◆ Your assignment: Filter the data for "href" and copy matching lines.

◆ Materials provided:
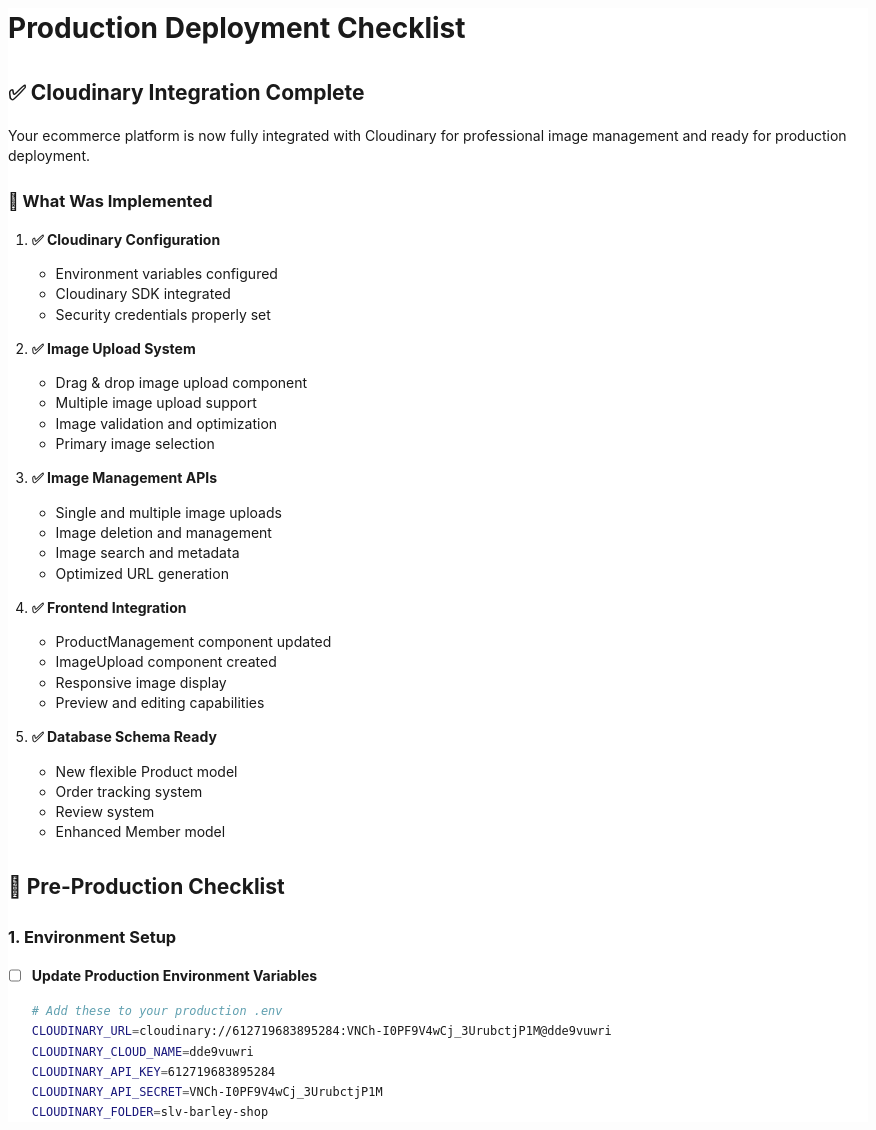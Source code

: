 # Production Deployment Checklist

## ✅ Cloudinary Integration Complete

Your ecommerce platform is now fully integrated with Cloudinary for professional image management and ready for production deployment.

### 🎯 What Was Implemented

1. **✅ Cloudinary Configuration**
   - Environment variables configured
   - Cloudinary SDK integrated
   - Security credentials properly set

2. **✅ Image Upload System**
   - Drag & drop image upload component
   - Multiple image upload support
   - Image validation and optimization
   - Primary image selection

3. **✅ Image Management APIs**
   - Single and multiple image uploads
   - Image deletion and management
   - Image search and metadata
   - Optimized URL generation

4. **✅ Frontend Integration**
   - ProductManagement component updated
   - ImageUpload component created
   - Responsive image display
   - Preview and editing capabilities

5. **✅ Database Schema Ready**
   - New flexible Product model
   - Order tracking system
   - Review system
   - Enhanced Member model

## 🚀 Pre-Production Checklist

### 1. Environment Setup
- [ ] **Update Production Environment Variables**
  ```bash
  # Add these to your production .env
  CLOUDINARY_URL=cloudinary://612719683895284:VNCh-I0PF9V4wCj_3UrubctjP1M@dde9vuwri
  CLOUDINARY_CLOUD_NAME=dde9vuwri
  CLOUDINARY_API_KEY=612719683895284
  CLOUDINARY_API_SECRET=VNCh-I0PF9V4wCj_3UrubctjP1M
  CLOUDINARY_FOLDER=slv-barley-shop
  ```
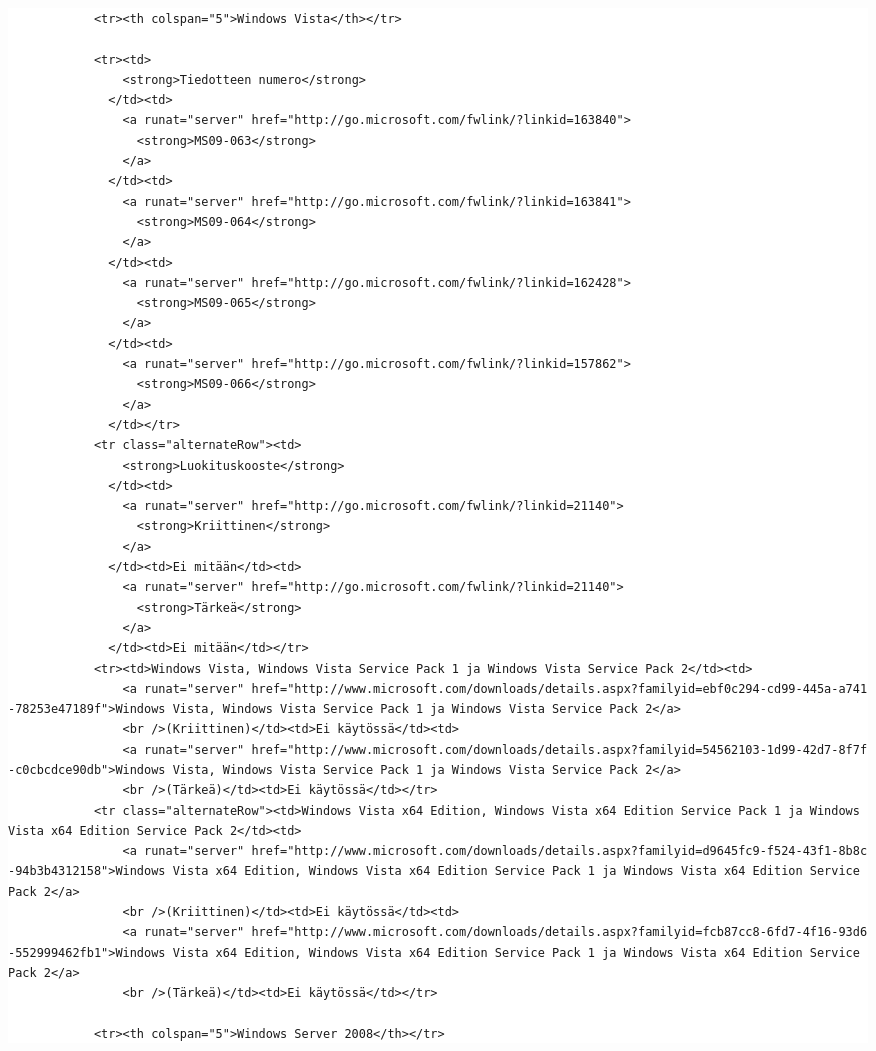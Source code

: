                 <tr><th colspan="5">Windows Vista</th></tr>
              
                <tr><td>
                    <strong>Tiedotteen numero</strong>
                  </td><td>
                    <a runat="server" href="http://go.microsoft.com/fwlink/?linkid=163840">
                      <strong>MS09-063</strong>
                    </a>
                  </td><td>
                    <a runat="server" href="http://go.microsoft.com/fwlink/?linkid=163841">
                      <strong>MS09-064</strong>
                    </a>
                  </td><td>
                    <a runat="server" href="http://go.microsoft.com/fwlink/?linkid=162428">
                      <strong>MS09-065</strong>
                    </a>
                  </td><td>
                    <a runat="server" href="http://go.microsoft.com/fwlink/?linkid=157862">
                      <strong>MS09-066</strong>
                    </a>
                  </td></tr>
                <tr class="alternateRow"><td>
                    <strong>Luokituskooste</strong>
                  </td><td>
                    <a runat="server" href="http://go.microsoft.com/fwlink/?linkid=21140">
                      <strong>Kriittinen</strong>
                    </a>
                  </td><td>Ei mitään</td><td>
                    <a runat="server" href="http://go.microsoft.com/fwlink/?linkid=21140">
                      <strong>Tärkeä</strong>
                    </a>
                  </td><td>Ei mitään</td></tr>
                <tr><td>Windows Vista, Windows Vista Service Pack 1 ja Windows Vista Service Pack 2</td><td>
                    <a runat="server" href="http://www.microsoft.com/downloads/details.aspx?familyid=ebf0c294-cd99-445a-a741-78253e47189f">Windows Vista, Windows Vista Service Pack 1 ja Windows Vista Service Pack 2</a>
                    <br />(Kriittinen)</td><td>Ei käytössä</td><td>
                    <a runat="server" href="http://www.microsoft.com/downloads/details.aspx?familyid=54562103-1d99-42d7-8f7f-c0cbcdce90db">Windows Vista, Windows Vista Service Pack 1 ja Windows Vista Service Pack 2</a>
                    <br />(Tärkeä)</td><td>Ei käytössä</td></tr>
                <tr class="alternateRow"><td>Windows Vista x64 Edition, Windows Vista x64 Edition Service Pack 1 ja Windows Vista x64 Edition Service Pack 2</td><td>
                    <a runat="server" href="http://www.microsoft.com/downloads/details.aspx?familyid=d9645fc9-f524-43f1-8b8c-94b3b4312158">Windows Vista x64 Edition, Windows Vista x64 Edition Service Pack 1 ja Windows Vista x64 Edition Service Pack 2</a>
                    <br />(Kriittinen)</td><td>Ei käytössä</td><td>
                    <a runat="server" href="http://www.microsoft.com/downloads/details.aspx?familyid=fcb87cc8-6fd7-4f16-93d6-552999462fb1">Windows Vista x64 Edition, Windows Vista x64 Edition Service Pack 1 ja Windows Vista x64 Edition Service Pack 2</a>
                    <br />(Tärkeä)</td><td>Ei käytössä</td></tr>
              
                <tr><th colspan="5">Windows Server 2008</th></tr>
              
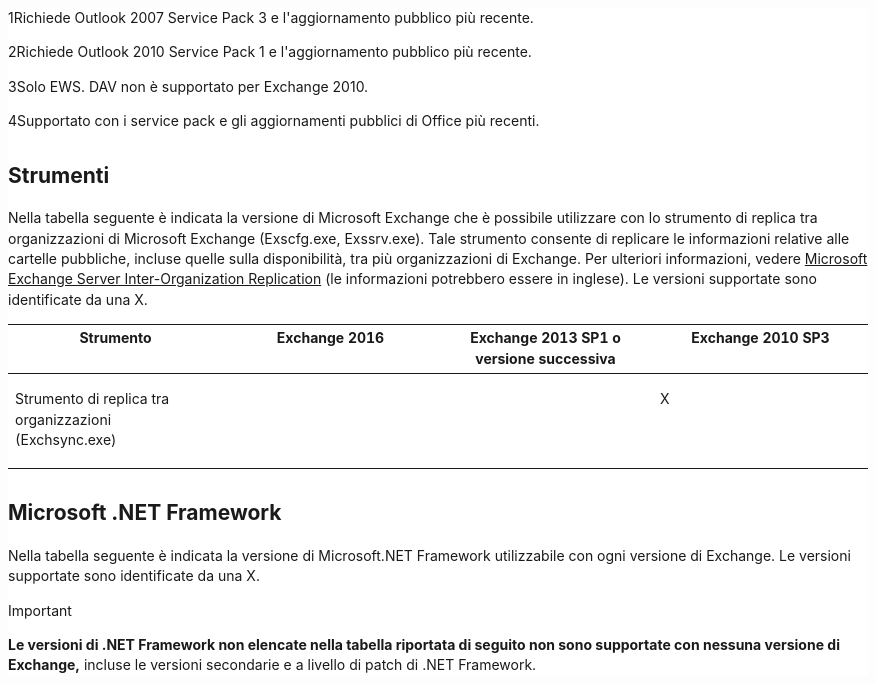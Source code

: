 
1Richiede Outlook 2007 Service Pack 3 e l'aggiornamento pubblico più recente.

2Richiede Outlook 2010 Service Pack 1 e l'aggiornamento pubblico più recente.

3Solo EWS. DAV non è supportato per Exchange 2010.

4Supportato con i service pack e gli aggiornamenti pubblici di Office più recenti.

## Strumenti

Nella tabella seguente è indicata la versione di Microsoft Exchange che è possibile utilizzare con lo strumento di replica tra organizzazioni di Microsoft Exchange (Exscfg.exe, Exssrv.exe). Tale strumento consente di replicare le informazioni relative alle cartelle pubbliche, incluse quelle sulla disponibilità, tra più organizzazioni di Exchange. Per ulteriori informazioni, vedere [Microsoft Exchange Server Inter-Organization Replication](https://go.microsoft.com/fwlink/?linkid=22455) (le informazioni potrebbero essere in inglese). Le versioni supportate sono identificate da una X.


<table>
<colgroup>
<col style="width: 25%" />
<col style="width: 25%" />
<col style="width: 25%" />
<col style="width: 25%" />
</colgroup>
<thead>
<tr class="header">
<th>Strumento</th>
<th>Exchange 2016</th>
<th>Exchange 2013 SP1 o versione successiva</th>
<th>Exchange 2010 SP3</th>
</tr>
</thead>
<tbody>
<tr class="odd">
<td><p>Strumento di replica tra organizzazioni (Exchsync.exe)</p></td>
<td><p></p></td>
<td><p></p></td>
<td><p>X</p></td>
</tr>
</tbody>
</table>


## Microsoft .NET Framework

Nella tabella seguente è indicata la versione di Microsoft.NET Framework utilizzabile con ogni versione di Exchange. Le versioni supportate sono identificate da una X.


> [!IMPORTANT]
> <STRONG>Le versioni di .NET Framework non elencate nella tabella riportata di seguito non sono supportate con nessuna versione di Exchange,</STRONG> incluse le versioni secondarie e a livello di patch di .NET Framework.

◆ Written solution:
                    <a runat="server" href="http://go.microsoft.com/fwlink/?linkid=163840">
                    <a runat="server" href="http://go.microsoft.com/fwlink/?linkid=163841">
                    <a runat="server" href="http://go.microsoft.com/fwlink/?linkid=162428">
                    <a runat="server" href="http://go.microsoft.com/fwlink/?linkid=157862">
                    <a runat="server" href="http://go.microsoft.com/fwlink/?linkid=21140">
                    <a runat="server" href="http://go.microsoft.com/fwlink/?linkid=21140">
                    <a runat="server" href="http://www.microsoft.com/downloads/details.aspx?familyid=ebf0c294-cd99-445a-a741-78253e47189f">Windows Vista, Windows Vista Service Pack 1 ja Windows Vista Service Pack 2</a>
                    <a runat="server" href="http://www.microsoft.com/downloads/details.aspx?familyid=54562103-1d99-42d7-8f7f-c0cbcdce90db">Windows Vista, Windows Vista Service Pack 1 ja Windows Vista Service Pack 2</a>
                    <a runat="server" href="http://www.microsoft.com/downloads/details.aspx?familyid=d9645fc9-f524-43f1-8b8c-94b3b4312158">Windows Vista x64 Edition, Windows Vista x64 Edition Service Pack 1 ja Windows Vista x64 Edition Service Pack 2</a>
                    <a runat="server" href="http://www.microsoft.com/downloads/details.aspx?familyid=fcb87cc8-6fd7-4f16-93d6-552999462fb1">Windows Vista x64 Edition, Windows Vista x64 Edition Service Pack 1 ja Windows Vista x64 Edition Service Pack 2</a>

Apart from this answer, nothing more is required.